Do you want to be a lawyer? The first question prospective university students should ask is not the obvious one: should I do a law degree?
Regardless of how good the teaching and student experiences are at the top 20 law faculties in our table, qualification as a solicitor or barrister in England and Wales does not require graduates to hold a first degree in law.
Practising lawyers and some recruitment partners at top-flight City of London law firms are increasingly advising that students read other subjects, because doing so gives candidates a broader background and experience.
Having a first-class science degree, for example, will make a prospective candidate for a law firm’s intellectual property department much more attractive than a competitor who knows nothing but broad-based legal theory.
Indeed, one of the country’s foremost criminal law barristers, Courtenay Griffiths, QC, is refreshingly blunt on the point. “Why bore yourself for three years,” he told a legal affairs blog in a discussion about the merits of law degrees, “when you can bore yourself for one year and be in the same position?”
Griffiths was referring to the graduate diploma in law (GDL), which allows those with non-law degrees to cram for a year before moving on to the one-year vocational courses for the solicitors’ and barristers’ professions, the legal practice course and the bar professional training course respectively.
Of course, debt-conscious students should take note that indulging in a non-law degree will add to the astronomic cost of qualifying as a lawyer. Fees for the GDL in London at the two leading providers — the University of Law and BBP Law School — run to the best part of £11,000. After that, fees for the legal practice course stand at nearly £15,700, while the BPTC is even more expensive, at about £17,500 in London.
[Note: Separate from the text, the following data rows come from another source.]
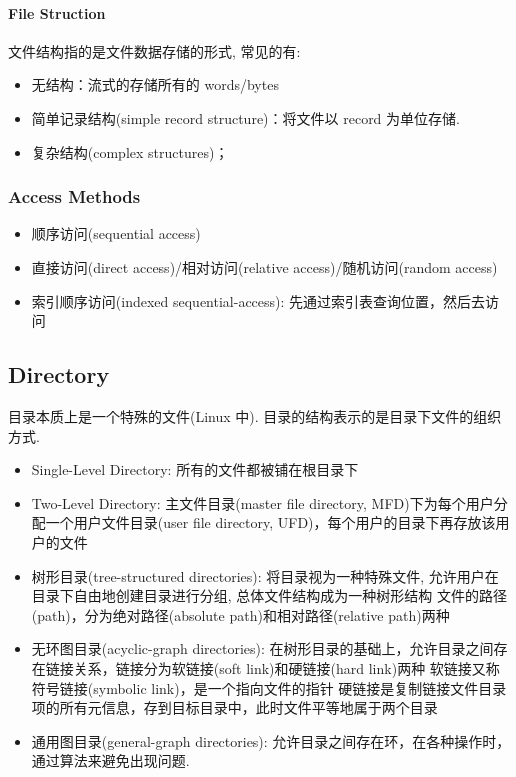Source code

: \paragraph{File Struction}文件结构指的是文件数据存储的形式, 常见的有:
\begin{itemize}\small
    \item 无结构：流式的存储所有的 words/bytes
    \item 简单记录结构(simple record structure)：将文件以 record 为单位存储. 
    \item 复杂结构(complex structures)；
\end{itemize}

\subsubsection{Access Methods}
\begin{itemize}
    \item 顺序访问(sequential access)
    \item 直接访问(direct access)/相对访问(relative access)/随机访问(random access)
    \item 索引顺序访问(indexed sequential-access): 先通过索引表查询位置，然后去访问
\end{itemize}
\subsection{Directory}
目录本质上是一个特殊的文件(Linux 中). 目录的结构表示的是目录下文件的组织方式. 

\begin{itemize}\small
    \item Single-Level Directory: 所有的文件都被铺在根目录下
    \item Two-Level Directory: 主文件目录(master file directory, MFD)下为每个用户分配一个用户文件目录(user file directory, UFD)，每个用户的目录下再存放该用户的文件
    \item 树形目录(tree-structured directories): 将目录视为一种特殊文件, 允许用户在目录下自由地创建目录进行分组, 总体文件结构成为一种树形结构
    \subitem 文件的路径(path)，分为绝对路径(absolute path)和相对路径(relative path)两种
    \item 无环图目录(acyclic-graph directories): 在树形目录的基础上，允许目录之间存在链接关系，链接分为软链接(soft link)和硬链接(hard link)两种
    \subitem 软链接又称符号链接(symbolic link)，是一个指向文件的指针
    \subitem 硬链接是复制链接文件目录项的所有元信息，存到目标目录中，此时文件平等地属于两个目录
    \item 通用图目录(general-graph directories): 允许目录之间存在环，在各种操作时，通过算法来避免出现问题. 
\end{itemize}

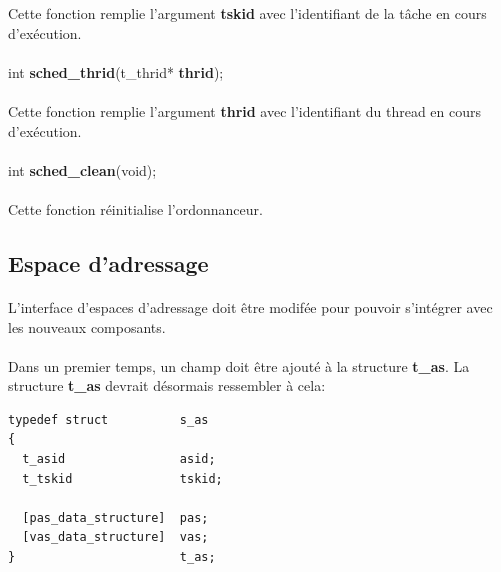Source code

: \documentclass[10pt,a4wide]{article}
\begin{document}
Cette fonction remplie l'argument \textbf{tskid} avec l'identifiant de
la t\^ache en cours d'ex\'ecution.

\paragraph{}

\hspace{1.5cm}int \textbf{sched\_thrid}(t\_thrid* \textbf{thrid});

\paragraph{}

Cette fonction remplie l'argument \textbf{thrid} avec l'identifiant du
thread en cours d'ex\'ecution.

\paragraph{}

\hspace{1.5cm}int \textbf{sched\_clean}(void);

\paragraph{}

Cette fonction r\'einitialise l'ordonnanceur.

\subsection{Espace d'adressage}

\paragraph{}

L'interface d'espaces d'adressage doit \^etre modif\'ee pour pouvoir
s'int\'egrer avec les nouveaux composants.

\paragraph{}

Dans un premier temps, un champ doit \^etre ajout\'e \`a la structure
\textbf{t\_as}. La structure \textbf{t\_as} devrait d\'esormais ressembler \`a
cela:

\begin{verbatim}
typedef struct          s_as
{
  t_asid                asid;
  t_tskid               tskid;

  [pas_data_structure]  pas;
  [vas_data_structure]  vas;
}                       t_as;
\end{verbatim}
\end{document}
City law firms and some leading commercial law barristers’ chambers will underwrite some students, but for many the cost of qualification is becoming increasingly onerous.
Despite a growing school of thought that non-law degrees provide prospective lawyers with wider life experience, some traditionalists continue to argue in favour of a complete immersion in law as the best route to qualification. Leading commercial law firms and barristers’ sets still tend to recruit law graduates from Russell Group universities.
Yet there is another factor students should consider — the UK’s internal jurisdictional jigsaw. England and Wales, Scotland, and Northern Ireland are distinct legal entities, and that is reflected in the requirements of their individual legal professions.
That means that for anyone aiming to qualify as a lawyer in England and Wales, it would be pointless reading law at Edinburgh University because its law degrees are not recognised by regulators south of the border. And the same applies to law degrees from another Scottish university in our table, Abertay.
In contrast, the four other Scottish universities on our list — Glasgow, Aberdeen, Dundee and Strathclyde — along with Queen’s in Belfast, offer law degrees that are recognised by the authorities in England and Wales.
Qualifying as a lawyer is complicated — but, of course, the financial rewards at the end can be great.
The offices of US law firms in the City offer starting salaries of up to £140,000 to a lucky few, but even the top domestic players in the Square Mile — which take on far more recruits — cough up very respectable starting salaries of about £85,000.